Saved entries
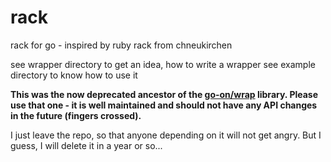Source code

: rack
====

rack for go - inspired by ruby rack from chneukirchen 

see wrapper directory to get an idea, how to write a wrapper
see example directory to know how to use it

**This was the now deprecated ancestor of the [go-on/wrap](http://github.com/go-on/wrap)
library. Please use that one - it is well maintained and should not have
any API changes in the future (fingers crossed).**

I just leave the repo, so that anyone depending on it will not get 
angry. But I guess, I will delete it in a year or so...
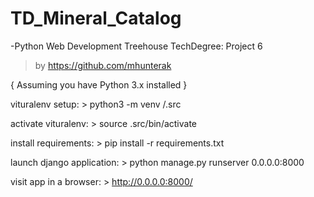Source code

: # TD_Mineral_Catalog
-Python Web Development Treehouse TechDegree: Project 6

>by https://github.com/mhunterak

{ Assuming you have Python 3.x installed }

vituralenv setup:
	> python3 -m venv /.src

activate vituralenv:
	> source .src/bin/activate

install requirements:
	> pip install -r requirements.txt

launch django application:
	> python manage.py runserver 0.0.0.0:8000

visit app in a browser:
    > http://0.0.0.0:8000/ 
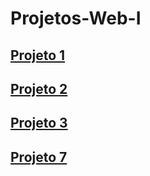 # Projetos-Web-I

## [Projeto 1](https://jotinha085.github.io/Projeto1-Web-I/)
## [Projeto 2](https://jotinha085.github.io/Projeto2-Web-I/)
## [Projeto 3](https://jotinha085.github.io/Projeto3-Web-I/)
## [Projeto 7](https://jotinha085.github.io/Projeto7-Web-I/) 

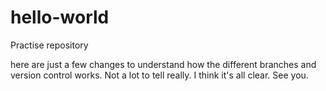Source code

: # hello-world
Practise repository

here are just a few changes to understand how the different branches and version control works.
Not a lot to tell really.
I think it's all clear.
See you.
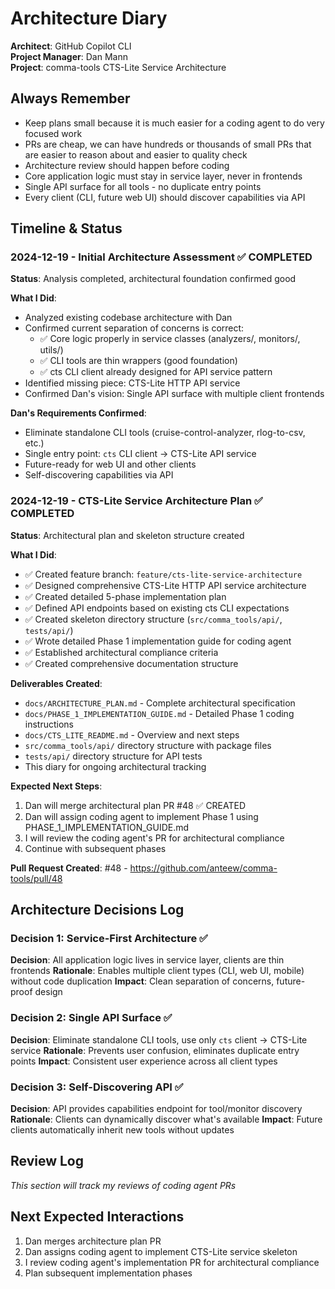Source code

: # Architecture Diary

**Architect**: GitHub Copilot CLI  
**Project Manager**: Dan Mann  
**Project**: comma-tools CTS-Lite Service Architecture  

## Always Remember
- Keep plans small because it is much easier for a coding agent to do very focused work
- PRs are cheap, we can have hundreds or thousands of small PRs that are easier to reason about and easier to quality check
- Architecture review should happen before coding
- Core application logic must stay in service layer, never in frontends
- Single API surface for all tools - no duplicate entry points
- Every client (CLI, future web UI) should discover capabilities via API

## Timeline & Status

### 2024-12-19 - Initial Architecture Assessment ✅ COMPLETED
**Status**: Analysis completed, architectural foundation confirmed good

**What I Did**:
- Analyzed existing codebase architecture with Dan
- Confirmed current separation of concerns is correct:
  - ✅ Core logic properly in service classes (analyzers/, monitors/, utils/)
  - ✅ CLI tools are thin wrappers (good foundation)
  - ✅ cts CLI client already designed for API service pattern
- Identified missing piece: CTS-Lite HTTP API service
- Confirmed Dan's vision: Single API surface with multiple client frontends

**Dan's Requirements Confirmed**:
- Eliminate standalone CLI tools (cruise-control-analyzer, rlog-to-csv, etc.)
- Single entry point: `cts` CLI client → CTS-Lite API service
- Future-ready for web UI and other clients
- Self-discovering capabilities via API

### 2024-12-19 - CTS-Lite Service Architecture Plan ✅ COMPLETED
**Status**: Architectural plan and skeleton structure created

**What I Did**:
- ✅ Created feature branch: `feature/cts-lite-service-architecture`
- ✅ Designed comprehensive CTS-Lite HTTP API service architecture
- ✅ Created detailed 5-phase implementation plan
- ✅ Defined API endpoints based on existing cts CLI expectations
- ✅ Created skeleton directory structure (`src/comma_tools/api/`, `tests/api/`)
- ✅ Wrote detailed Phase 1 implementation guide for coding agent
- ✅ Established architectural compliance criteria
- ✅ Created comprehensive documentation structure

**Deliverables Created**:
- `docs/ARCHITECTURE_PLAN.md` - Complete architectural specification
- `docs/PHASE_1_IMPLEMENTATION_GUIDE.md` - Detailed Phase 1 coding instructions
- `docs/CTS_LITE_README.md` - Overview and next steps
- `src/comma_tools/api/` directory structure with package files
- `tests/api/` directory structure for API tests
- This diary for ongoing architectural tracking

**Expected Next Steps**:
1. Dan will merge architectural plan PR #48 ✅ CREATED
2. Dan will assign coding agent to implement Phase 1 using PHASE_1_IMPLEMENTATION_GUIDE.md  
3. I will review the coding agent's PR for architectural compliance
4. Continue with subsequent phases

**Pull Request Created**: #48 - https://github.com/anteew/comma-tools/pull/48

## Architecture Decisions Log

### Decision 1: Service-First Architecture ✅
**Decision**: All application logic lives in service layer, clients are thin frontends
**Rationale**: Enables multiple client types (CLI, web UI, mobile) without code duplication
**Impact**: Clean separation of concerns, future-proof design

### Decision 2: Single API Surface ✅  
**Decision**: Eliminate standalone CLI tools, use only `cts` client → CTS-Lite service
**Rationale**: Prevents user confusion, eliminates duplicate entry points
**Impact**: Consistent user experience across all client types

### Decision 3: Self-Discovering API ✅
**Decision**: API provides capabilities endpoint for tool/monitor discovery
**Rationale**: Clients can dynamically discover what's available
**Impact**: Future clients automatically inherit new tools without updates

## Review Log
*This section will track my reviews of coding agent PRs*

## Next Expected Interactions
1. Dan merges architecture plan PR
2. Dan assigns coding agent to implement CTS-Lite service skeleton  
3. I review coding agent's implementation PR for architectural compliance
4. Plan subsequent implementation phases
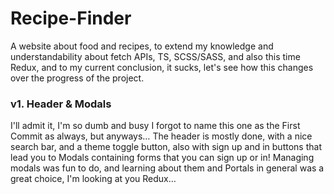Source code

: # Recipe-Finder

A website about food and recipes, to extend my knowledge and understandability about fetch APIs, TS, SCSS/SASS, and also this time Redux, and to my current conclusion, it sucks, let's see how this changes over the progress of the project.

### v1. Header & Modals
I'll admit it, I'm so dumb and busy I forgot to name this one as the First Commit as always, but anyways…
The header is mostly done, with a nice search bar, and a theme toggle button, also with sign up and in buttons that lead you to Modals containing forms that you can sign up or in!
Managing modals was fun to do, and learning about them and Portals in general was a great choice, I'm looking at you Redux…
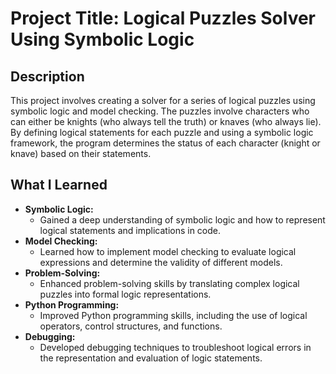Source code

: # Project Title: Logical Puzzles Solver Using Symbolic Logic

## Description
This project involves creating a solver for a series of logical puzzles using symbolic logic and model checking. The puzzles involve characters who can either be knights (who always tell the truth) or knaves (who always lie). By defining logical statements for each puzzle and using a symbolic logic framework, the program determines the status of each character (knight or knave) based on their statements.

## What I Learned
- **Symbolic Logic:**
  - Gained a deep understanding of symbolic logic and how to represent logical statements and implications in code.
- **Model Checking:**
  - Learned how to implement model checking to evaluate logical expressions and determine the validity of different models.
- **Problem-Solving:**
  - Enhanced problem-solving skills by translating complex logical puzzles into formal logic representations.
- **Python Programming:**
  - Improved Python programming skills, including the use of logical operators, control structures, and functions.
- **Debugging:**
  - Developed debugging techniques to troubleshoot logical errors in the representation and evaluation of logic statements.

# Work required
Pictures stay out; the data above is to be returned exactly.

# The completed task
Source code

: rack
====

rack for go - inspired by ruby rack from chneukirchen 

see wrapper directory to get an idea, how to write a wrapper
see example directory to know how to use it

**This was the now deprecated ancestor of the [go-on/wrap](http://github.com/go-on/wrap)
library. Please use that one - it is well maintained and should not have
any API changes in the future (fingers crossed).**

I just leave the repo, so that anyone depending on it will not get 
angry. But I guess, I will delete it in a year or so...
Source code

: # TD_Mineral_Catalog
-Python Web Development Treehouse TechDegree: Project 6

>by https://github.com/mhunterak

{ Assuming you have Python 3.x installed }

vituralenv setup:
	> python3 -m venv /.src

activate vituralenv:
	> source .src/bin/activate

install requirements:
	> pip install -r requirements.txt

launch django application:
	> python manage.py runserver 0.0.0.0:8000

visit app in a browser:
    > http://0.0.0.0:8000/ 
 # Projetos-Web-I

## [Projeto 1](https://jotinha085.github.io/Projeto1-Web-I/)
## [Projeto 2](https://jotinha085.github.io/Projeto2-Web-I/)
## [Projeto 3](https://jotinha085.github.io/Projeto3-Web-I/)
## [Projeto 7](https://jotinha085.github.io/Projeto7-Web-I/) 

Source code

: # hello-world
Practise repository

here are just a few changes to understand how the different branches and version control works.
Not a lot to tell really.
I think it's all clear.
See you.
Source code

: # Architecture Diary

**Architect**: GitHub Copilot CLI  
**Project Manager**: Dan Mann  
**Project**: comma-tools CTS-Lite Service Architecture  

## Always Remember
- Keep plans small because it is much easier for a coding agent to do very focused work
- PRs are cheap, we can have hundreds or thousands of small PRs that are easier to reason about and easier to quality check
- Architecture review should happen before coding
- Core application logic must stay in service layer, never in frontends
- Single API surface for all tools - no duplicate entry points
- Every client (CLI, future web UI) should discover capabilities via API

## Timeline & Status

### 2024-12-19 - Initial Architecture Assessment ✅ COMPLETED
**Status**: Analysis completed, architectural foundation confirmed good

**What I Did**:
- Analyzed existing codebase architecture with Dan
- Confirmed current separation of concerns is correct:
  - ✅ Core logic properly in service classes (analyzers/, monitors/, utils/)
  - ✅ CLI tools are thin wrappers (good foundation)
  - ✅ cts CLI client already designed for API service pattern
- Identified missing piece: CTS-Lite HTTP API service
- Confirmed Dan's vision: Single API surface with multiple client frontends

**Dan's Requirements Confirmed**:
- Eliminate standalone CLI tools (cruise-control-analyzer, rlog-to-csv, etc.)
- Single entry point: `cts` CLI client → CTS-Lite API service
- Future-ready for web UI and other clients
- Self-discovering capabilities via API

### 2024-12-19 - CTS-Lite Service Architecture Plan ✅ COMPLETED
**Status**: Architectural plan and skeleton structure created

**What I Did**:
- ✅ Created feature branch: `feature/cts-lite-service-architecture`
- ✅ Designed comprehensive CTS-Lite HTTP API service architecture
- ✅ Created detailed 5-phase implementation plan
- ✅ Defined API endpoints based on existing cts CLI expectations
- ✅ Created skeleton directory structure (`src/comma_tools/api/`, `tests/api/`)
- ✅ Wrote detailed Phase 1 implementation guide for coding agent
- ✅ Established architectural compliance criteria
- ✅ Created comprehensive documentation structure

**Deliverables Created**:
- `docs/ARCHITECTURE_PLAN.md` - Complete architectural specification
- `docs/PHASE_1_IMPLEMENTATION_GUIDE.md` - Detailed Phase 1 coding instructions
- `docs/CTS_LITE_README.md` - Overview and next steps
- `src/comma_tools/api/` directory structure with package files
- `tests/api/` directory structure for API tests
- This diary for ongoing architectural tracking

**Expected Next Steps**:
1. Dan will merge architectural plan PR #48 ✅ CREATED
2. Dan will assign coding agent to implement Phase 1 using PHASE_1_IMPLEMENTATION_GUIDE.md  
3. I will review the coding agent's PR for architectural compliance
4. Continue with subsequent phases

**Pull Request Created**: #48 - https://github.com/anteew/comma-tools/pull/48

## Architecture Decisions Log

### Decision 1: Service-First Architecture ✅
**Decision**: All application logic lives in service layer, clients are thin frontends
**Rationale**: Enables multiple client types (CLI, web UI, mobile) without code duplication
**Impact**: Clean separation of concerns, future-proof design

### Decision 2: Single API Surface ✅  
**Decision**: Eliminate standalone CLI tools, use only `cts` client → CTS-Lite service
**Rationale**: Prevents user confusion, eliminates duplicate entry points
**Impact**: Consistent user experience across all client types

### Decision 3: Self-Discovering API ✅
**Decision**: API provides capabilities endpoint for tool/monitor discovery
**Rationale**: Clients can dynamically discover what's available
**Impact**: Future clients automatically inherit new tools without updates

## Review Log
*This section will track my reviews of coding agent PRs*

## Next Expected Interactions
1. Dan merges architecture plan PR
2. Dan assigns coding agent to implement CTS-Lite service skeleton  
3. I review coding agent's implementation PR for architectural compliance
4. Plan subsequent implementation phases
Source code

: # Recipe-Finder

A website about food and recipes, to extend my knowledge and understandability about fetch APIs, TS, SCSS/SASS, and also this time Redux, and to my current conclusion, it sucks, let's see how this changes over the progress of the project.

### v1. Header & Modals
I'll admit it, I'm so dumb and busy I forgot to name this one as the First Commit as always, but anyways…
The header is mostly done, with a nice search bar, and a theme toggle button, also with sign up and in buttons that lead you to Modals containing forms that you can sign up or in!
Managing modals was fun to do, and learning about them and Portals in general was a great choice, I'm looking at you Redux…
Source code

: # Project Title: Logical Puzzles Solver Using Symbolic Logic

## Description
This project involves creating a solver for a series of logical puzzles using symbolic logic and model checking. The puzzles involve characters who can either be knights (who always tell the truth) or knaves (who always lie). By defining logical statements for each puzzle and using a symbolic logic framework, the program determines the status of each character (knight or knave) based on their statements.

## What I Learned
- **Symbolic Logic:**
  - Gained a deep understanding of symbolic logic and how to represent logical statements and implications in code.
- **Model Checking:**
  - Learned how to implement model checking to evaluate logical expressions and determine the validity of different models.
- **Problem-Solving:**
  - Enhanced problem-solving skills by translating complex logical puzzles into formal logic representations.
- **Python Programming:**
  - Improved Python programming skills, including the use of logical operators, control structures, and functions.
- **Debugging:**
  - Developed debugging techniques to troubleshoot logical errors in the representation and evaluation of logic statements.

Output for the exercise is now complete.